In 2020, Forrester Research came up with a phrase that’s since become a buzzword among many marketers: zero-party data. Essentially, zero-party data is information that individuals proactively and freely supply to companies, so it’s reliable and meaningful. By contrast, first-, second-, and third-party data are not proactively provided by the individual to the company that is requesting it and can often be gleaned from directly or indirectly observed behaviors such as browsing or purchase activity.
Zero-party data gives companies the opportunity to establish closer relationships with their customers based on a willing exchange of data. Unfortunately, costly data breach scandals have rocked consumer trust and diminished their willingness to share their data. How high are the stakes? Well, more than 80% of consumers have stated that they will discontinue a relationship with a brand after a data breach.
If you want consumers to trust you to handle their data properly and protect their information in the event of a breach, you may need to make some adjustments to how you collect and use zero-party data. Here’s some guidance on how you should think about your zero-party data policy and why it matters.
The Necessity and Risks of Zero-Party Data
Privacy laws and practices have changed over the years, and as a result, so have the methods companies can use to collect consumer data. Third-party cookies, once an invaluable source of data for marketers, are pretty much dead. Major browsers including Firefox, Safari, and Chrome are phasing out most tracking cookies, and the General Data Protection Regulation (GDPR) in the EU has dealt another blow by making cookie opt-outs a necessary feature on any website.
As companies have had to look elsewhere to collect personalized data about their consumers’ preferences and browsing habits, roughly 50% of marketers have turned to zero-party data as the logical alternative.
That said, zero-party data comes with some inherent vulnerabilities because much of zero-party data is personally identifiable information (PII) rather than general statistics. For example, zero-party data might include phone numbers and email addresses, information that users supply to a social media platform to recover accounts when they forget their passwords. So, if a breach occurs, those consumers could be at increased risk of identity theft, phishing attacks, phone scams, and many other cyberthreats.
Nearly half of companies suffered a breach of some kind within the last year, so it’s obvious why your consumers might have trust issues. And recent privacy scandals from big companies like Amazon and Google have given users even more reason to be wary. But zero-party data only works if individuals can trust companies and are willing to share that data. Marketers need to regain consumer trust and assuage their natural reluctance to share personal information.

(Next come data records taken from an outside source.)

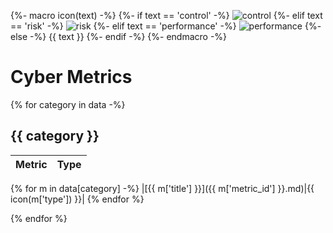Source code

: {%- macro icon(text) -%}
    {%- if text == 'control' -%}
        ![control](https://img.shields.io/badge/CONTROL-0000F0)
    {%- elif text == 'risk' -%}
        ![risk](https://img.shields.io/badge/RISK-c00000)
    {%- elif text == 'performance' -%}
        ![performance](https://img.shields.io/badge/PERFORMANCE-0F00)
    {%- else -%}
        {{ text }}
    {%- endif -%}
{%- endmacro -%}
# Cyber Metrics

{% for category in data -%}
## {{ category }}

| Metric | Type |
|--------|------|
{% for m in data[category] -%}
|[{{ m['title'] }}]({{ m['metric_id'] }}.md)|{{ icon(m['type']) }}|
{% endfor %}

{% endfor %}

Collecting Zero-Party Data the Right Way
Around a third of marketers are understandably concerned that privacy-conscious consumers may be reluctant to give out their personal data. But there is an immediately evident principle that will help businesses gain the trust of consumers and encourage them to share zero-party data. Businesses should always ensure that it is clear how they intend to collect user data as well as whether they will share that data with any third parties.
There are many different ways businesses have skirted the truth when it comes to how they collect or use consumer data. For example, a company might claim to be collecting data for security purposes, for instance, so users can retrieve their accounts if they forget their passwords, when in fact the business is using that information for marketing. Or a company might openly ask consumers to agree to share certain data while the platform collects additional data behind the scenes.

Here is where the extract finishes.